¡Es emocionante volver a estudiar! Me gradué de la universidad hace un chorrete de años, cuarenta para ser más precisa, así que me siento como una jueya bizca, perdida entre los vericuetos y enjambres de la modernidad educativa. Pero la ilusión me gana, y hasta me produce vahído -del bueno- enfrentarme a un reto que me obliga a enderezar mi tiempo, hacer espacio, y meterme de nariz en los libros, sean digitales o en papel.

Ya les compartiré más adelante sobre la materia que me ha motivado a regresar a clases en esta etapa de vida. Por lo pronto, intento adaptarme y adentrarme en este nuevo estilo de enseñanza, que incluye palabras que en mis años no se utilizaban. Como prontuario, por ejemplo, lo que llamábamos anotaciones. Copiábamos todo en una libreta que habíamos decorado con recortes de nuestros ídolos, ya fueran del mundo del entretenimiento o del deportivo. Los pegábamos con un trozo de ‘contact paper’ transparente que sobábamos hacia arriba y hacia abajo para eliminar las posibles burbujitas. Como mi habilidad para las manualidades es inexistente, las mías quedaban con sendas pompas que me entretenía explotando si acaso me aburría.

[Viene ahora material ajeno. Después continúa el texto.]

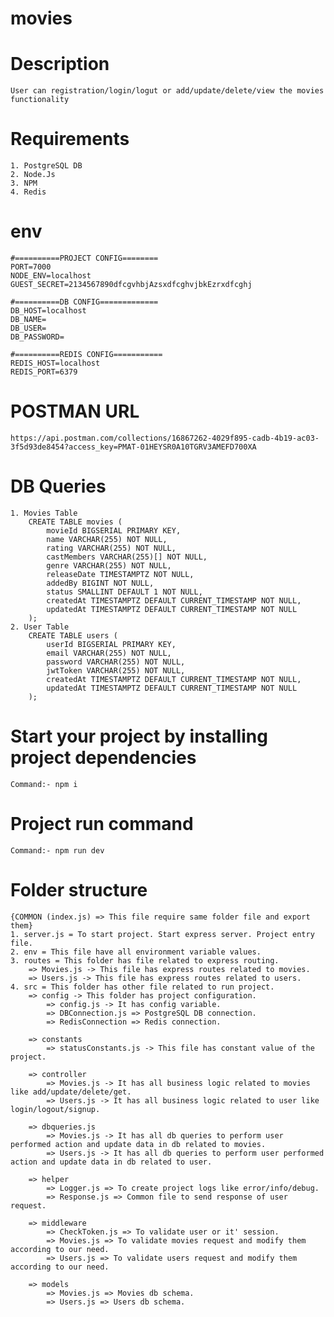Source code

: # movies
# Description
    User can registration/login/logut or add/update/delete/view the movies functionality
# Requirements
    1. PostgreSQL DB
    2. Node.Js
    3. NPM
    4. Redis
# env
    #==========PROJECT CONFIG========
    PORT=7000
    NODE_ENV=localhost
    GUEST_SECRET=2134567890dfcgvhbjAzsxdfcghvjbkEzrxdfcghj

    #==========DB CONFIG=============
    DB_HOST=localhost
    DB_NAME=
    DB_USER=
    DB_PASSWORD=

    #==========REDIS CONFIG===========
    REDIS_HOST=localhost
    REDIS_PORT=6379
# POSTMAN URL
    https://api.postman.com/collections/16867262-4029f895-cadb-4b19-ac03-3f5d93de8454?access_key=PMAT-01HEYSR0A10TGRV3AMEFD700XA
# DB Queries
    1. Movies Table
        CREATE TABLE movies (
            movieId BIGSERIAL PRIMARY KEY,
            name VARCHAR(255) NOT NULL,
            rating VARCHAR(255) NOT NULL,
            castMembers VARCHAR(255)[] NOT NULL,
            genre VARCHAR(255) NOT NULL,
            releaseDate TIMESTAMPTZ NOT NULL,
            addedBy BIGINT NOT NULL,
            status SMALLINT DEFAULT 1 NOT NULL,
            createdAt TIMESTAMPTZ DEFAULT CURRENT_TIMESTAMP NOT NULL,
            updatedAt TIMESTAMPTZ DEFAULT CURRENT_TIMESTAMP NOT NULL
        );
    2. User Table
        CREATE TABLE users (
            userId BIGSERIAL PRIMARY KEY,
            email VARCHAR(255) NOT NULL,
            password VARCHAR(255) NOT NULL,
            jwtToken VARCHAR(255) NOT NULL,
            createdAt TIMESTAMPTZ DEFAULT CURRENT_TIMESTAMP NOT NULL,
            updatedAt TIMESTAMPTZ DEFAULT CURRENT_TIMESTAMP NOT NULL
        );


# Start your project by installing project dependencies 
    Command:- npm i
# Project run command
    Command:- npm run dev
# Folder structure
    {COMMON (index.js) => This file require same folder file and export them}
    1. server.js = To start project. Start express server. Project entry file.
    2. env = This file have all environment variable values.
    3. routes = This folder has file related to express routing.
        => Movies.js -> This file has express routes related to movies.
        => Users.js -> This file has express routes related to users.
    4. src = This folder has other file related to run project.
        => config -> This folder has project configuration.
            => config.js -> It has config variable.
            => DBConnection.js => PostgreSQL DB connection.
            => RedisConnection => Redis connection.

        => constants
            => statusConstants.js -> This file has constant value of the project.

        => controller
            => Movies.js -> It has all business logic related to movies like add/update/delete/get.
            => Users.js -> It has all business logic related to user like login/logout/signup.

        => dbqueries.js
            => Movies.js -> It has all db queries to perform user performed action and update data in db related to movies. 
            => Users.js -> It has all db queries to perform user performed action and update data in db related to user. 

        => helper
            => Logger.js => To create project logs like error/info/debug.
            => Response.js => Common file to send response of user request.

        => middleware
            => CheckToken.js => To validate user or it' session.
            => Movies.js => To validate movies request and modify them according to our need.
            => Users.js => To validate users request and modify them according to our need.

        => models
            => Movies.js => Movies db schema.
            => Users.js => Users db schema. 
    

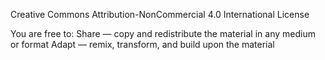 Creative Commons Attribution-NonCommercial 4.0 International License

You are free to:
Share — copy and redistribute the material in any medium or format
Adapt — remix, transform, and build upon the material

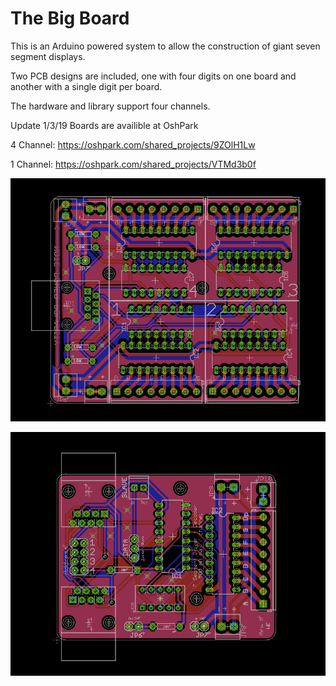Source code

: # The Big Board

This is an Arduino powered system to allow the construction of giant seven segment displays.

Two PCB designs are included, one with four digits on one board and another with a single digit per board.  

The hardware and library support four channels. 

Update 1/3/19
Boards are availible at OshPark

4 Channel: https://oshpark.com/shared_projects/9ZOlH1Lw

1 Channel: https://oshpark.com/shared_projects/VTMd3b0f

![4 channel board](https://github.com/GoWinston/BigDigits/blob/master/PCB's/Auction_Multi_RevA_Final/Multi-Render.jpeg "4 channel board")

![1 channel board](https://github.com/GoWinston/BigDigits/blob/master/PCB's/Auction_Single_RevB_Final/Single-Render.jpeg "1 channel board")
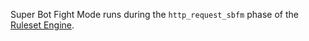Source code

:---
---

Super Bot Fight Mode runs during the `http_request_sbfm` phase of the [Ruleset Engine](https://developers.cloudflare.com/ruleset-engine/about#phases).
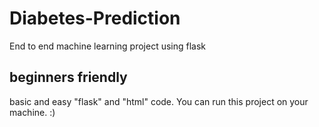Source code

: # Diabetes-Prediction
 End to end machine learning project using flask
## beginners friendly 
 basic and easy "flask" and "html" code. 
 You can run this project on your machine.   :)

La clase es por Zoom, esa plataforma nacida en el 2011 que cobró popularidad hace un par de años cuando nos sentenciaron a trabajar enclaustrados, o sea, en casa encerrados. Se enciende la camarita, se activa el micro, se levanta la manita, se envía un dedito arriba, un corazón, se escribe en el chat. O sea, que hay que estar alerta para no trabarse. Lo mejor es que puedes asistir comodita -olvídate del qué me pongo- porque sólo te ven de la cintura hacia arriba, digo, a menos que te dé con ponerte de pie y hacer un papelón.

Tomé mi primera lección muy derechita y bien portadita. En la falda mi libreta, de carpeta dura y floreada, y de la que se desprende un sabroso olor a papel. A los veinte minutos descubrí que me resulta imposible estarme quieta, y entré en una batalla campal con la pierna que movía a las millas, el tic de virar el cuello, tocarme el pelo y vaya, que hasta picor sentía. Mi nivel de concentración es prácticamente cero y atender como se requiere es una gran lucha interna.

Siempre fui de inteligencia medianita, pero me metía de lleno en los libros -estofona nos llamaban antes- porque me gustaba sacar buenas notas para que mami se sintiera orgullosa y, sobre todo, para que me dejara salir, porque siempre fui muy paticaliente y me metía en cuanta actividad extracurricular aparecía. Sacar una A conllevaba que me dieran permiso para parisear -los de marquesina eran los mejores- y en aquellos días en que los avances tecnológicos que ahora ocupan nuestro tiempo no existían, parisear era lo máximo.

Pero siguiendo con el cuento, en la primera clase descubrí, además, que de tanto tecletear se me ha perdido la letra cursiva, tan bonita y de rabitos. Ahora lo que produce mi cerebro son garabatos que parecen hechos por mi nieta y tan enredados que luego me cuesta entenderlos.

Módulos, competencias, sistemas, desafíos, aplicaciones, ya les digo, ando perdida en esos caminos de Dios, pero totalmente decidida a retomar el hábito de estudiar. Nunca es tarde para hacerlo. No importa la edad, siempre hay espacio para aprender, para crecer en conocimiento, para sumarle a lo que sabes ya, para educarte en una nueva disciplina. ¿Que resulta complicado? Pues sí. Pero por ahí vamos… por ahí vamos.